Should Mohamed Hajib be allowed to enter the U.S.?
The State Department needs to use scrutiny in conjunction with intelligence agencies like the CIA and law enforcement agencies like the FBI as to whether or not it was feasible to grant a visa to this individual, Dunleavy says.
How do we control the fanatical institutions in the U.S. without intruding on civil rights?
Dunleavy said we need to start by vigorously debating what the radical extremists propagate. Not just the group that Hajib was involved with, but the Dar Al-Hijrah mosque in northern Virginia. Not far from there is the Cordoba Institutions, he said, and out of that group the Graduate School of Islamic and Social Sciences (GSISS), which was founded by a Saudi who was a strict salafi and Wahhabi. It became the place where Muslim clergy in the U.S. are certified. Many of those Muslim clergy had not had any formal teaching or background. Many came out of prison. They were criminals, who converted to Islam while they were incarcerated, then came out and became religious leaders.
One of the groups that emerged from that is the Daru al Islam movement, Dunleavy said. The head of that movement is Jamil al-Amin. He is currently in a supermax prison in Colorado for the murder of a U.S. police officer. His former name was H. Rap Brown. He converted to a salafist form of Islam because of clergy who came from GSISS, rising up to lead Daru al Islam which has spawned terrorism in the U.S.
Putting pressure on Germany and other allies to take action against the terrorists and their internet activity
When asked about whether the U.S. should pressure our allies to combat terrorism, Dunleavy said he would take it even further and go directly to the European Union. They have faced more terrorism than the U.S. has. This is because they have let in refugees who are then allowed to move throughout the EU. The Christmas truck bomb attack that took place in Germany was by a Tunisian immigrant. He was arrested and sent to prison, where he became even more radicalized, and was able to move throughout the EU.
The U.S. should tell the EU they need to tighten control over this movement between countries. Just expelling them from one country doesn't work since there is a back door open into another. Potential terrorists, disenfranchised young men can get in. Look at the terrorists in France, how they moved around the EU system including to Belgium. "They need to close the back door where potential radical terrorists come in under the guise of immigrants."

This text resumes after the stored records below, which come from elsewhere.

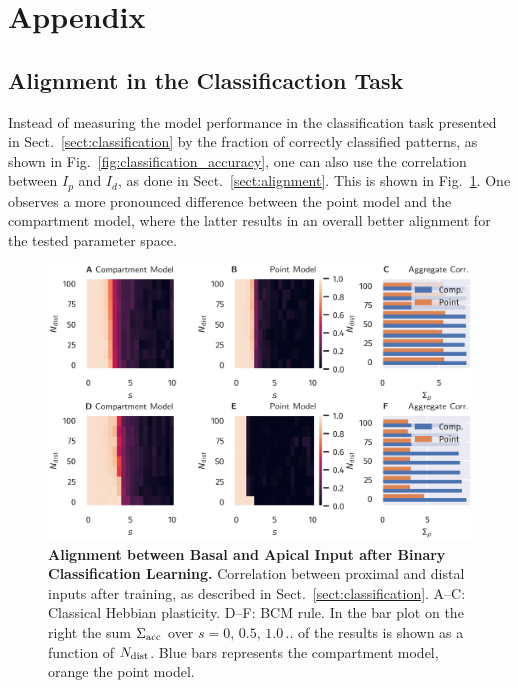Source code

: \documentclass[utf8]{frontiersSCNS} %
\begin{document}
\section{Appendix}

\subsection{Alignment in the Classificaction Task}
Instead of measuring the model performance in the classification 
task presented in Sect.~\ref{sect:classification} by the fraction
of correctly classified patterns, 
as shown in Fig.~\ref{fig:classification_accuracy},
one can also use the correlation between $I_p$ and $I_d$, 
as done in Sect.~\ref{sect:alignment}. This is shown 
in Fig.~\ref{fig:classification_correlation}.
One observes a more pronounced difference between 
the point model and the compartment model, where 
the latter results in an overall better alignment 
for the tested parameter space.

\begin{figure}[t]
\centering
\includegraphics[width=1.0\columnwidth]{classification_correlation_dimension_scaling_high_input_dim_composite}
\caption{{\bf Alignment between Basal and Apical Input 
after Binary Classification Learning.}
Correlation between proximal and distal inputs
after training, as described in Sect.~\ref{sect:classification}. 
A--C: Classical Hebbian plasticity. 
D--F: BCM rule.
In the bar plot on the right the sum
$\Sigma_{\rm acc}$ over $s=0,\,0.5,\,1.0\,..$ 
of the results is shown as a function
of $N_{\rm dist}$. Blue bars represents 
the compartment model, orange the point model.}
\label{fig:classification_correlation}
\end{figure}
\newpage
\end{document}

The outcome of the war on terrorism and what the U.S. achieved in Afghanistan
Dunleavy said that after the fall of Afghanistan, "The war on terrorism goes on." People will say that there isn't a war, but when you have al Qaeda and others who declare war on you, the war isn't over until either side surrenders. There's no armistice. "In Afghanistan, we fought for 20 years in order to change a country's culture." He went on, "We should have just held to our original goal of rooting out al Qaeda and other Islamic terrorist groups that were hiding in Afghanistan. We didn't do that, so now we have Afghanistan under the control of the Taliban and we're trying to treat them like they're some bonafide political organization that can run a country. They can't, they're terrorists." He says the Taliban will extort us again demanding payments. "We have to resolve the fortitude, the innovation, to meet the terrorists; as they change, we must change to adapt to them." The battlefield changes – and not all wars are fought on the battlefield, some are fought in the minds of young men and women who hear messages that need to be refuted. The lesson we learned in Afghanistan is you can't just give people money, you need to change their hearts and minds. It takes more than just action by the government. He concluded, "You have to have a message of hope, of a life without terror."